> WORK REQUIRED
Output every entry exactly as written, skipping any pictures.

> EXTRACTED INFORMATION
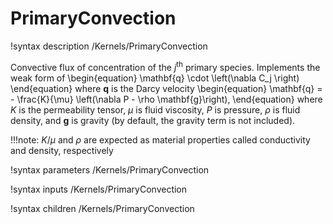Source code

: # PrimaryConvection

!syntax description /Kernels/PrimaryConvection

Convective flux of concentration of the $j^{\mathrm{th}}$ primary species.
Implements the weak form of
\begin{equation}
\mathbf{q} \cdot \left(\nabla C_j \right)
\end{equation}
where $\mathbf{q}$ is the Darcy velocity
\begin{equation}
\mathbf{q} = - \frac{K}{\mu} \left(\nabla P - \rho \mathbf{g}\right),
\end{equation}
where $K$ is the permeability tensor, $\mu$ is fluid viscosity, $P$ is pressure,
$\rho$ is fluid density, and $\mathbf{g}$ is gravity (by default, the gravity term
is not included).

!!!note:
    $K/\mu$ and $\rho$ are expected as material properties called conductivity
    and density, respectively

!syntax parameters /Kernels/PrimaryConvection

!syntax inputs /Kernels/PrimaryConvection

!syntax children /Kernels/PrimaryConvection
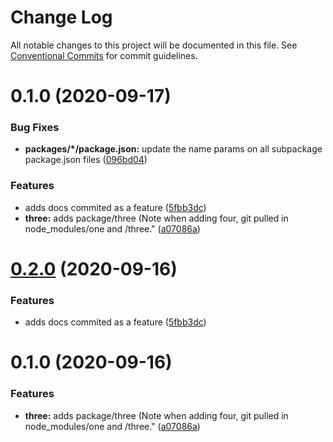 # Change Log

All notable changes to this project will be documented in this file.
See [Conventional Commits](https://conventionalcommits.org) for commit guidelines.

# 0.1.0 (2020-09-17)


### Bug Fixes

* **packages/*/package.json:** update the name params on all subpackage package.json files ([096bd04](https://github.com/LeeMellon/lerna-private/commit/096bd04515809996b32caf451e5b5321f63ad577))


### Features

* adds docs commited as a feature ([5fbb3dc](https://github.com/LeeMellon/lerna-private/commit/5fbb3dcc322a51f5aa19b9465d53bbe657c82145))
* **three:** adds package/three (Note when adding four, git pulled in node_modules/one and /three." ([a07086a](https://github.com/LeeMellon/lerna-private/commit/a07086a17058dc649991ad59d4040b21cf3f7ac9))





# [0.2.0](https://github.com/LeeMellon/lerna-private/compare/three@0.1.0...three@0.2.0) (2020-09-16)


### Features

* adds docs commited as a feature ([5fbb3dc](https://github.com/LeeMellon/lerna-private/commit/5fbb3dcc322a51f5aa19b9465d53bbe657c82145))





# 0.1.0 (2020-09-16)


### Features

* **three:** adds package/three (Note when adding four, git pulled in node_modules/one and /three." ([a07086a](https://github.com/LeeMellon/lerna-private/commit/a07086a17058dc649991ad59d4040b21cf3f7ac9))
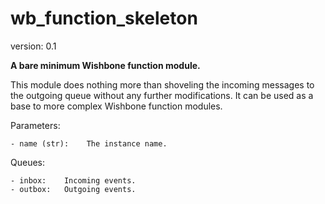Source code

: wb_function_skeleton
====================

version: 0.1

**A bare minimum Wishbone function module.**

This module does nothing more than shoveling the incoming messages to the
outgoing queue without any further modifications.  It can be used as a
base to more complex Wishbone function modules.

Parameters:

    - name (str):    The instance name.

Queues:

    - inbox:    Incoming events.
    - outbox:   Outgoing events.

> WORKED SOLUTION
Source code

: # PrimaryConvection

!syntax description /Kernels/PrimaryConvection

Convective flux of concentration of the $j^{\mathrm{th}}$ primary species.
Implements the weak form of
\begin{equation}
\mathbf{q} \cdot \left(\nabla C_j \right)
\end{equation}
where $\mathbf{q}$ is the Darcy velocity
\begin{equation}
\mathbf{q} = - \frac{K}{\mu} \left(\nabla P - \rho \mathbf{g}\right),
\end{equation}
where $K$ is the permeability tensor, $\mu$ is fluid viscosity, $P$ is pressure,
$\rho$ is fluid density, and $\mathbf{g}$ is gravity (by default, the gravity term
is not included).

!!!note:
    $K/\mu$ and $\rho$ are expected as material properties called conductivity
    and density, respectively

!syntax parameters /Kernels/PrimaryConvection

!syntax inputs /Kernels/PrimaryConvection

!syntax children /Kernels/PrimaryConvection
 # Change Log

All notable changes to this project will be documented in this file.
See [Conventional Commits](https://conventionalcommits.org) for commit guidelines.

# 0.1.0 (2020-09-17)


### Bug Fixes

* **packages/*/package.json:** update the name params on all subpackage package.json files ([096bd04](https://github.com/LeeMellon/lerna-private/commit/096bd04515809996b32caf451e5b5321f63ad577))


### Features

* adds docs commited as a feature ([5fbb3dc](https://github.com/LeeMellon/lerna-private/commit/5fbb3dcc322a51f5aa19b9465d53bbe657c82145))
* **three:** adds package/three (Note when adding four, git pulled in node_modules/one and /three." ([a07086a](https://github.com/LeeMellon/lerna-private/commit/a07086a17058dc649991ad59d4040b21cf3f7ac9))





# [0.2.0](https://github.com/LeeMellon/lerna-private/compare/three@0.1.0...three@0.2.0) (2020-09-16)


### Features

* adds docs commited as a feature ([5fbb3dc](https://github.com/LeeMellon/lerna-private/commit/5fbb3dcc322a51f5aa19b9465d53bbe657c82145))





# 0.1.0 (2020-09-16)


### Features

* **three:** adds package/three (Note when adding four, git pulled in node_modules/one and /three." ([a07086a](https://github.com/LeeMellon/lerna-private/commit/a07086a17058dc649991ad59d4040b21cf3f7ac9))
Source code

: wb_function_skeleton
====================

version: 0.1

**A bare minimum Wishbone function module.**

This module does nothing more than shoveling the incoming messages to the
outgoing queue without any further modifications.  It can be used as a
base to more complex Wishbone function modules.

Parameters:

    - name (str):    The instance name.

Queues:

    - inbox:    Incoming events.
    - outbox:   Outgoing events.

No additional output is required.